**Records shown:**
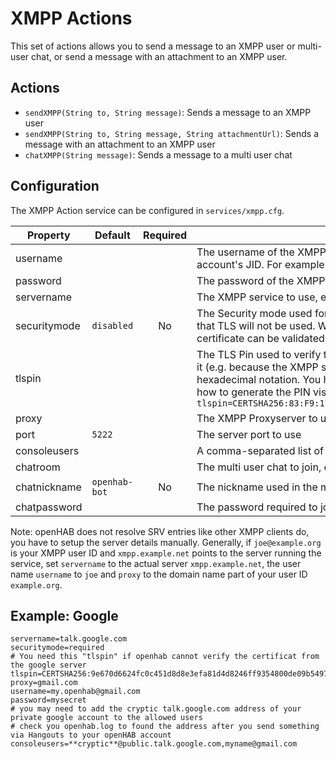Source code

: # XMPP Actions

This set of actions allows you to send a message to an XMPP user or multi-user chat, or send a message with an attachment to an XMPP user.

## Actions

* `sendXMPP(String to, String message)`: Sends a message to an XMPP user
* `sendXMPP(String to, String message, String attachmentUrl)`: Sends a message with an attachment to an XMPP user
* `chatXMPP(String message)`: Sends a message to a multi user chat

## Configuration

The XMPP Action service can be configured in `services/xmpp.cfg`.

| Property | Default | Required | Description |
|----------|---------|:--------:|-------------|
| username | | | The username of the XMPP account used by openHAB. Most services will require that you use only the localpart of the account's JID. For example if your accounts JID is `myuser@example.org`, then only configure `myuser`. |
| password | | | The password of the XMPP account used by openHAB |
| servername | | | The XMPP service to use, e.g. `jabber.de`. A list of public XMPP services can be found at https://xmpp.net/directory.php |
| securitymode | `disabled` | No | The Security mode used for the XMPP connection. Can be either `required` or `disabled`. Defaults to `disabled`, which means that TLS will not be used.  Warning: If you change this to non-disabled, then you must make sure that your TLS server certificate can be validated, otherwhise the connection will fail. |
| tlspin | | | The TLS Pin used to verify the XMPP service's certificate. Set this in case openHAB's default `SSLContext` is unable to verfiy it (e.g. because the XMPP service uses a self-signed certificate). The PIN value is bascially the hash of the certificate in hexadecimal notation. You have to set `securitymode` to `required` to enable TLS for XMPP connections. For information on how to generate the PIN visit https://github.com/Flowdalic/java-pinning .  Example: `tlspin=CERTSHA256:83:F9:17:1E:06:A3:13:11:88:89:F7:D7:93:02:BD:1B:7A:20:42:EE:0C:FD:02:9A:BF:8D:D0:6F:FA:6C:D9:D3`
| proxy | | | The XMPP Proxyserver to use, e.g. `gmail.com` |
| port | `5222` | | The server port to use |
| consoleusers | | | A comma-separated list of users that are allowed to use the XMPP console |
| chatroom | | | The multi user chat to join, e.g. `openhab@chat.example.com` |
| chatnickname | `openhab-bot` | No | The nickname used in the multi-user chat |
| chatpassword | | | The password required to join the multi user chat |


Note: openHAB does not resolve SRV entries like other XMPP clients do, you have to setup the server details manually. Generally, if `joe@example.org` is your XMPP user ID and `xmpp.example.net` points to the server running the service, set `servername` to the actual server `xmpp.example.net`, the user name `username` to `joe` and `proxy` to the domain name part of your user ID `example.org`.

## Example: Google

```
servername=talk.google.com
securitymode=required
# You need this "tlspin" if openhab cannot verify the certificat from the google server
tlspin=CERTSHA256:9e670d6624fc0c451d8d8e3efa81d4d8246ff9354800de09b549700e8d2a730a
proxy=gmail.com
username=my.openhab@gmail.com
password=mysecret
# you may need to add the cryptic talk.google.com address of your private google account to the allowed users
# check you openhab.log to found the address after you send something via Hangouts to your openHAB account
consoleusers=**cryptic**@public.talk.google.com,myname@gmail.com
```
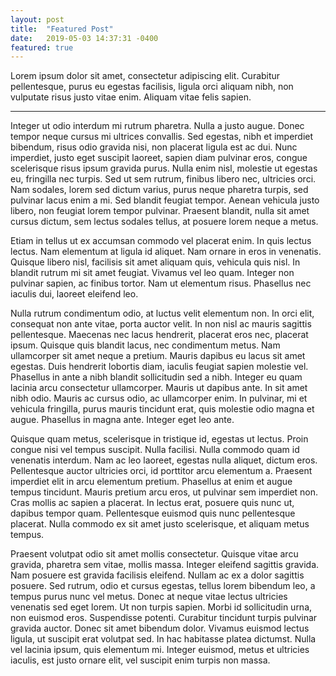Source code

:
 ```yaml
---
layout: post
title:  "Featured Post"
date:   2019-05-03 14:37:31 -0400
featured: true
---
```


Lorem ipsum dolor sit amet, consectetur adipiscing elit. Curabitur pellentesque, purus eu egestas facilisis, ligula orci aliquam nibh, non vulputate risus justo vitae enim. Aliquam vitae felis sapien. 

---

Integer ut odio interdum mi rutrum pharetra. Nulla a justo augue. Donec tempor neque cursus mi ultrices convallis. Sed egestas, nibh et imperdiet bibendum, risus odio gravida nisi, non placerat ligula est ac dui. Nunc imperdiet, justo eget suscipit laoreet, sapien diam pulvinar eros, congue scelerisque risus ipsum gravida purus. Nulla enim nisl, molestie ut egestas eu, fringilla nec turpis. Sed ut sem rutrum, finibus libero nec, ultricies orci. Nam sodales, lorem sed dictum varius, purus neque pharetra turpis, sed pulvinar lacus enim a mi. Sed blandit feugiat tempor. Aenean vehicula justo libero, non feugiat lorem tempor pulvinar. Praesent blandit, nulla sit amet cursus dictum, sem lectus sodales tellus, at posuere lorem neque a metus.

Etiam in tellus ut ex accumsan commodo vel placerat enim. In quis lectus lectus. Nam elementum at ligula id aliquet. Nam ornare in eros in venenatis. Quisque libero nisl, facilisis sit amet aliquam quis, vehicula quis nisl. In blandit rutrum mi sit amet feugiat. Vivamus vel leo quam. Integer non pulvinar sapien, ac finibus tortor. Nam ut elementum risus. Phasellus nec iaculis dui, laoreet eleifend leo.

Nulla rutrum condimentum odio, at luctus velit elementum non. In orci elit, consequat non ante vitae, porta auctor velit. In non nisl ac mauris sagittis pellentesque. Maecenas nec lacus hendrerit, placerat eros nec, placerat ipsum. Quisque quis blandit lacus, nec condimentum metus. Nam ullamcorper sit amet neque a pretium. Mauris dapibus eu lacus sit amet egestas. Duis hendrerit lobortis diam, iaculis feugiat sapien molestie vel. Phasellus in ante a nibh blandit sollicitudin sed a nibh. Integer eu quam lacinia arcu consectetur ullamcorper. Mauris ut dapibus ante. In sit amet nibh odio. Mauris ac cursus odio, ac ullamcorper enim. In pulvinar, mi et vehicula fringilla, purus mauris tincidunt erat, quis molestie odio magna et augue. Phasellus in magna ante. Integer eget leo ante.

Quisque quam metus, scelerisque in tristique id, egestas ut lectus. Proin congue nisi vel tempus suscipit. Nulla facilisi. Nulla commodo quam id venenatis interdum. Nam ac leo laoreet, egestas nulla aliquet, dictum eros. Pellentesque auctor ultricies orci, id porttitor arcu elementum a. Praesent imperdiet elit in arcu elementum pretium. Phasellus at enim et augue tempus tincidunt. Mauris pretium arcu eros, ut pulvinar sem imperdiet non. Cras mollis ac sapien a placerat. In lectus erat, posuere quis nunc ut, dapibus tempor quam. Pellentesque euismod quis nunc pellentesque placerat. Nulla commodo ex sit amet justo scelerisque, et aliquam metus tempus.

Praesent volutpat odio sit amet mollis consectetur. Quisque vitae arcu gravida, pharetra sem vitae, mollis massa. Integer eleifend sagittis gravida. Nam posuere est gravida facilisis eleifend. Nullam ac ex a dolor sagittis posuere. Sed rutrum, odio et cursus egestas, tellus lorem bibendum leo, a tempus purus nunc vel metus. Donec at neque vitae lectus ultricies venenatis sed eget lorem. Ut non turpis sapien. Morbi id sollicitudin urna, non euismod eros. Suspendisse potenti. Curabitur tincidunt turpis pulvinar gravida auctor. Donec sit amet bibendum dolor. Vivamus euismod lectus ligula, ut suscipit erat volutpat sed. In hac habitasse platea dictumst. Nulla vel lacinia ipsum, quis elementum mi. Integer euismod, metus et ultricies iaculis, est justo ornare elit, vel suscipit enim turpis non massa.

**Task item:**
For the string "message", show each line of the entries above where it occurs.

**Response:**
This set of actions allows you to send a message to an XMPP user or multi-user chat, or send a message with an attachment to an XMPP user.
* `sendXMPP(String to, String message)`: Sends a message to an XMPP user
* `sendXMPP(String to, String message, String attachmentUrl)`: Sends a message with an attachment to an XMPP user
* `chatXMPP(String message)`: Sends a message to a multi user chat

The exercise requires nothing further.